Journal of Lipid Research (May 2001)
Modulation of cytosolic phospholipase A2 by PPAR activators in human preadipocytes
Abstract
Cytosolic phospholipase A2 (cPLA2) is responsible for the release of arachidonic acid, a precursor for eicosanoid biosynthesis, from cellular phospholipids. The objective of this study is to examine the regulation of cPLA2 by peroxisome proliferator-activated receptor (PPAR) activators in preadipocyte SW872 (SW) cells. PPAR belong to the superfamily of nuclear hormone receptors that heterodimerize with the retinoid X receptor. In this study, the presence of both PPAR α and PPAR γ was confirmed in SW cells by positive identification of their mRNA in the cellular homogenate.

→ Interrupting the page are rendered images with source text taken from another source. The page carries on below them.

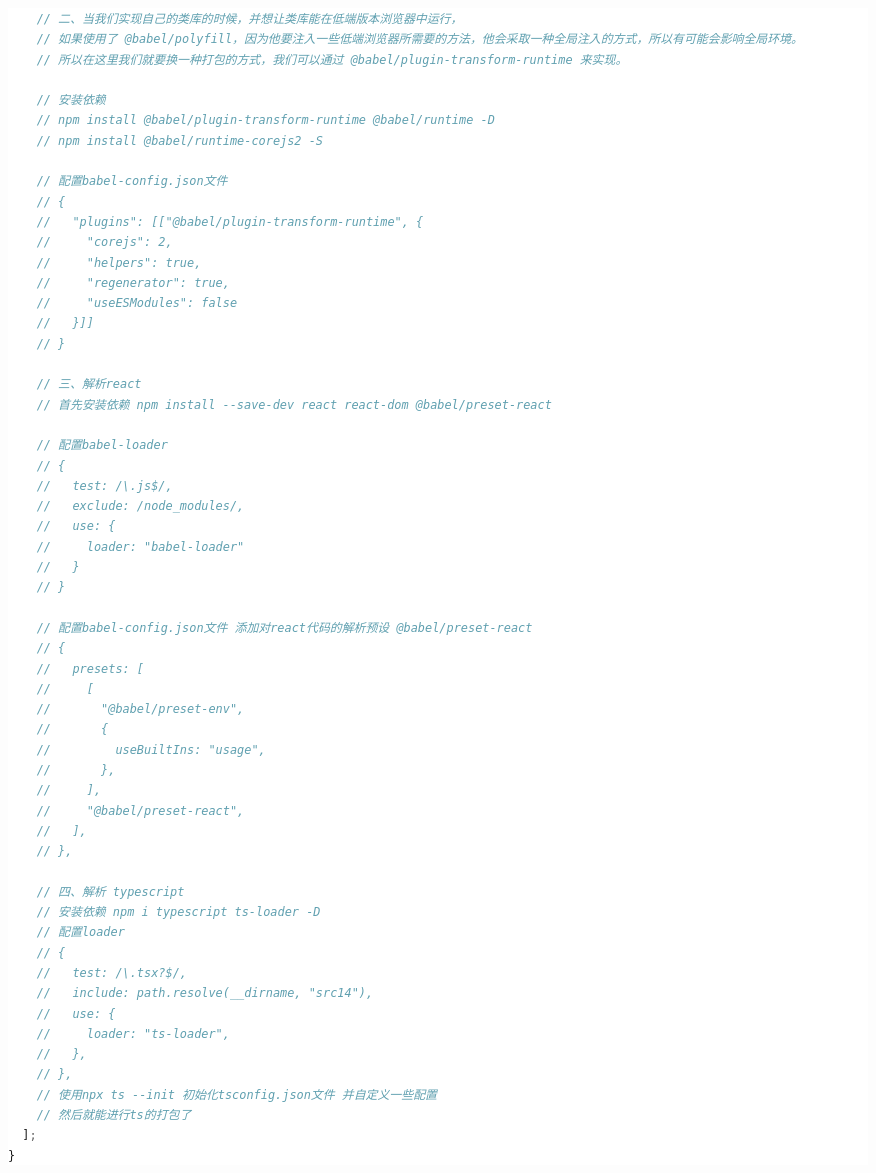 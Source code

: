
 ```js
    // 二、当我们实现自己的类库的时候，并想让类库能在低端版本浏览器中运行，
    // 如果使用了 @babel/polyfill，因为他要注入一些低端浏览器所需要的方法，他会采取一种全局注入的方式，所以有可能会影响全局环境。
    // 所以在这里我们就要换一种打包的方式，我们可以通过 @babel/plugin-transform-runtime 来实现。

    // 安装依赖
    // npm install @babel/plugin-transform-runtime @babel/runtime -D
    // npm install @babel/runtime-corejs2 -S

    // 配置babel-config.json文件
    // {
    //   "plugins": [["@babel/plugin-transform-runtime", {
    //     "corejs": 2,
    //     "helpers": true,
    //     "regenerator": true,
    //     "useESModules": false
    //   }]]
    // }

    // 三、解析react
    // 首先安装依赖 npm install --save-dev react react-dom @babel/preset-react

    // 配置babel-loader
    // {
    //   test: /\.js$/,
    //   exclude: /node_modules/,
    //   use: {
    //     loader: "babel-loader"
    //   }
    // }

    // 配置babel-config.json文件 添加对react代码的解析预设 @babel/preset-react
    // {
    //   presets: [
    //     [
    //       "@babel/preset-env",
    //       {
    //         useBuiltIns: "usage",
    //       },
    //     ],
    //     "@babel/preset-react",
    //   ],
    // },

    // 四、解析 typescript
    // 安装依赖 npm i typescript ts-loader -D
    // 配置loader
    // {
    //   test: /\.tsx?$/,
    //   include: path.resolve(__dirname, "src14"),
    //   use: {
    //     loader: "ts-loader",
    //   },
    // },
    // 使用npx ts --init 初始化tsconfig.json文件 并自定义一些配置
    // 然后就能进行ts的打包了
  ];
}
```
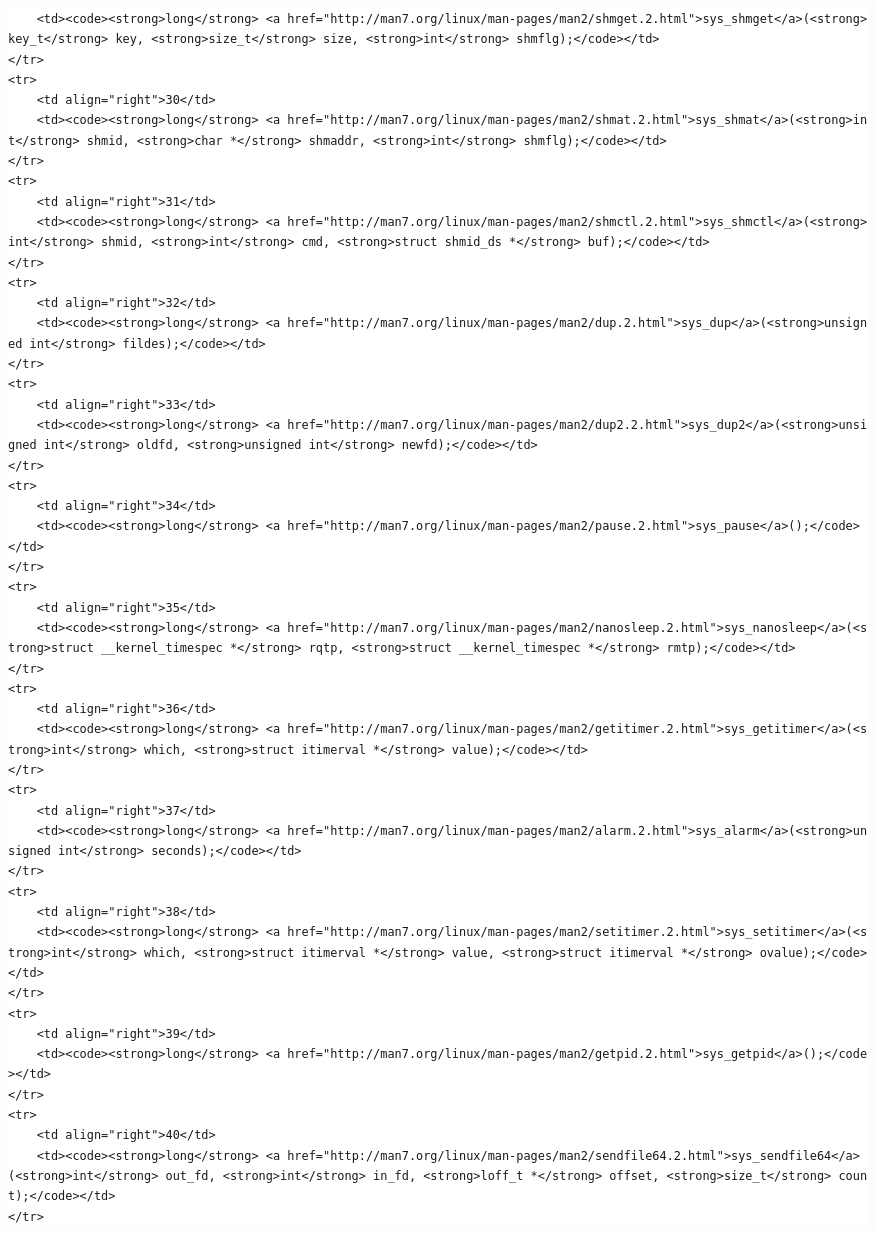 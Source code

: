        <td><code><strong>long</strong> <a href="http://man7.org/linux/man-pages/man2/shmget.2.html">sys_shmget</a>(<strong>key_t</strong> key, <strong>size_t</strong> size, <strong>int</strong> shmflg);</code></td>
    </tr>
    <tr>
        <td align="right">30</td>
        <td><code><strong>long</strong> <a href="http://man7.org/linux/man-pages/man2/shmat.2.html">sys_shmat</a>(<strong>int</strong> shmid, <strong>char *</strong> shmaddr, <strong>int</strong> shmflg);</code></td>
    </tr>
    <tr>
        <td align="right">31</td>
        <td><code><strong>long</strong> <a href="http://man7.org/linux/man-pages/man2/shmctl.2.html">sys_shmctl</a>(<strong>int</strong> shmid, <strong>int</strong> cmd, <strong>struct shmid_ds *</strong> buf);</code></td>
    </tr>
    <tr>
        <td align="right">32</td>
        <td><code><strong>long</strong> <a href="http://man7.org/linux/man-pages/man2/dup.2.html">sys_dup</a>(<strong>unsigned int</strong> fildes);</code></td>
    </tr>
    <tr>
        <td align="right">33</td>
        <td><code><strong>long</strong> <a href="http://man7.org/linux/man-pages/man2/dup2.2.html">sys_dup2</a>(<strong>unsigned int</strong> oldfd, <strong>unsigned int</strong> newfd);</code></td>
    </tr>
    <tr>
        <td align="right">34</td>
        <td><code><strong>long</strong> <a href="http://man7.org/linux/man-pages/man2/pause.2.html">sys_pause</a>();</code></td>
    </tr>
    <tr>
        <td align="right">35</td>
        <td><code><strong>long</strong> <a href="http://man7.org/linux/man-pages/man2/nanosleep.2.html">sys_nanosleep</a>(<strong>struct __kernel_timespec *</strong> rqtp, <strong>struct __kernel_timespec *</strong> rmtp);</code></td>
    </tr>
    <tr>
        <td align="right">36</td>
        <td><code><strong>long</strong> <a href="http://man7.org/linux/man-pages/man2/getitimer.2.html">sys_getitimer</a>(<strong>int</strong> which, <strong>struct itimerval *</strong> value);</code></td>
    </tr>
    <tr>
        <td align="right">37</td>
        <td><code><strong>long</strong> <a href="http://man7.org/linux/man-pages/man2/alarm.2.html">sys_alarm</a>(<strong>unsigned int</strong> seconds);</code></td>
    </tr>
    <tr>
        <td align="right">38</td>
        <td><code><strong>long</strong> <a href="http://man7.org/linux/man-pages/man2/setitimer.2.html">sys_setitimer</a>(<strong>int</strong> which, <strong>struct itimerval *</strong> value, <strong>struct itimerval *</strong> ovalue);</code></td>
    </tr>
    <tr>
        <td align="right">39</td>
        <td><code><strong>long</strong> <a href="http://man7.org/linux/man-pages/man2/getpid.2.html">sys_getpid</a>();</code></td>
    </tr>
    <tr>
        <td align="right">40</td>
        <td><code><strong>long</strong> <a href="http://man7.org/linux/man-pages/man2/sendfile64.2.html">sys_sendfile64</a>(<strong>int</strong> out_fd, <strong>int</strong> in_fd, <strong>loff_t *</strong> offset, <strong>size_t</strong> count);</code></td>
    </tr>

Clofibrate, a PPAR α activator, caused an enhancement of ionophore A-23187-induced arachidonate release in SW cells. This increase resulted from an enhancement of cPLA2 activity, which was caused by an increase in enzyme protein. Clofibrate at lower concentrations (10–200 μM) produced increases in the mRNA levels of cPLA2 in a dose-response manner. At higher concentrations (>400 μM), clofibrate treatment resulted in the attenuation of the cPLA2 mRNA level and protein expression.We postulate that clofibrate, acting through the PPAR α, caused an induction in the transcription of cPLA2 gene, which led to an increase in the cPLA2 protein. The observed increase in arachidonate release in SW cells appeared to be a direct result of the enhanced cPLA2 activity.